**REQUIRED ACTION:**
Please copy each line of the listing below precisely, excluding the images.

**EXERCISE MATERIALS:**
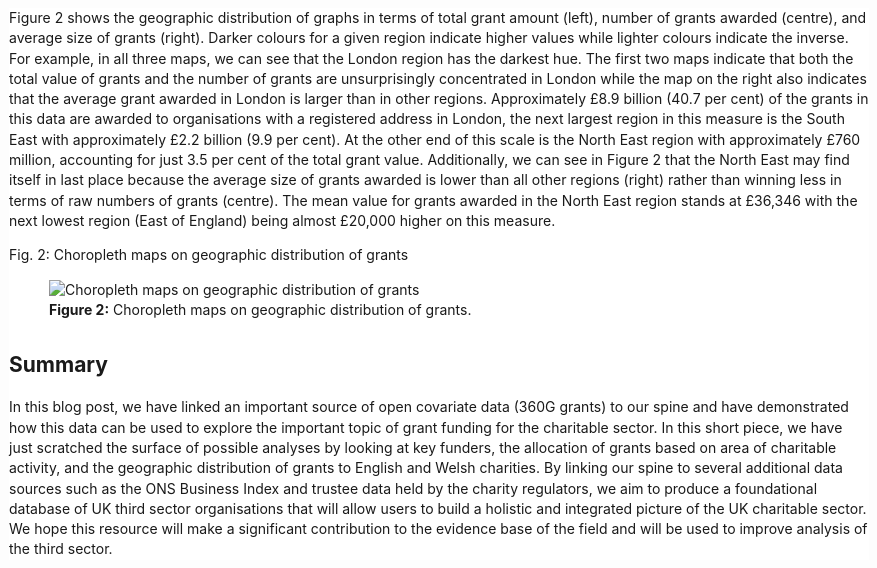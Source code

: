 Figure 2 shows the geographic distribution of graphs in terms of total grant amount (left), number of grants awarded (centre), and average size of grants (right). Darker colours for a given region indicate higher values while lighter colours indicate the inverse. For example, in all three maps, we can see that the London region has the darkest hue. The first two maps indicate that both the total value of grants and the number of grants are unsurprisingly concentrated in London while the map on the right also indicates that the average grant awarded in London is larger than in other regions. Approximately £8.9 billion (40.7 per cent) of the grants in this data are awarded to organisations with a registered address in London, the next largest region in this measure is the South East with approximately £2.2 billion (9.9 per cent). At the other end of this scale is the North East region with approximately £760 million, accounting for just 3.5 per cent of the total grant value. Additionally, we can see in Figure 2 that the North East may find itself in last place because the average size of grants awarded is lower than all other regions (right) rather than winning less in terms of raw numbers of grants (centre). The mean value for grants awarded in the North East region stands at £36,346 with the next lowest region (East of England) being almost £20,000 higher on this measure. 

Fig. 2: Choropleth maps on geographic distribution of grants

 <figure>
<img class="center" src="https://github.com/uk-third-sector-database/uk-third-sector-database.github.io/blob/master/images/blog5fig2.png?
raw=true" alt="Choropleth maps on geographic distribution of grants" width="800"/>
<figcaption><strong>Figure 2:</strong> Choropleth maps on geographic distribution of grants. </figcaption>
</figure>

## Summary
In this blog post, we have linked an important source of open covariate data (360G grants) to our spine and have demonstrated how this data can be used to explore the important topic of grant funding for the charitable sector. In this short piece, we have just scratched the surface of possible analyses by looking at key funders, the allocation of grants based on area of charitable activity, and the geographic distribution of grants to English and Welsh charities. By linking our spine to several additional data sources such as the ONS Business Index and trustee data held by the charity regulators, we aim to produce a foundational database of UK third sector organisations that will allow users to build a holistic and integrated picture of the UK charitable sector. We hope this resource will make a significant contribution to the evidence base of the field and will be used to improve analysis of the third sector.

**SOLUTION FOR THIS EXERCISE:**
Source code

: Figure 2 shows the geographic distribution of graphs in terms of total grant amount (left), number of grants awarded (centre), and average size of grants (right). Darker colours for a given region indicate higher values while lighter colours indicate the inverse. For example, in all three maps, we can see that the London region has the darkest hue. The first two maps indicate that both the total value of grants and the number of grants are unsurprisingly concentrated in London while the map on the right also indicates that the average grant awarded in London is larger than in other regions. Approximately £8.9 billion (40.7 per cent) of the grants in this data are awarded to organisations with a registered address in London, the next largest region in this measure is the South East with approximately £2.2 billion (9.9 per cent). At the other end of this scale is the North East region with approximately £760 million, accounting for just 3.5 per cent of the total grant value. Additionally, we can see in Figure 2 that the North East may find itself in last place because the average size of grants awarded is lower than all other regions (right) rather than winning less in terms of raw numbers of grants (centre). The mean value for grants awarded in the North East region stands at £36,346 with the next lowest region (East of England) being almost £20,000 higher on this measure. 

Fig. 2: Choropleth maps on geographic distribution of grants

 <figure>
<img class="center" src="https://github.com/uk-third-sector-database/uk-third-sector-database.github.io/blob/master/images/blog5fig2.png?
raw=true" alt="Choropleth maps on geographic distribution of grants" width="800"/>
<figcaption><strong>Figure 2:</strong> Choropleth maps on geographic distribution of grants. </figcaption>
</figure>

## Summary
In this blog post, we have linked an important source of open covariate data (360G grants) to our spine and have demonstrated how this data can be used to explore the important topic of grant funding for the charitable sector. In this short piece, we have just scratched the surface of possible analyses by looking at key funders, the allocation of grants based on area of charitable activity, and the geographic distribution of grants to English and Welsh charities. By linking our spine to several additional data sources such as the ONS Business Index and trustee data held by the charity regulators, we aim to produce a foundational database of UK third sector organisations that will allow users to build a holistic and integrated picture of the UK charitable sector. We hope this resource will make a significant contribution to the evidence base of the field and will be used to improve analysis of the third sector.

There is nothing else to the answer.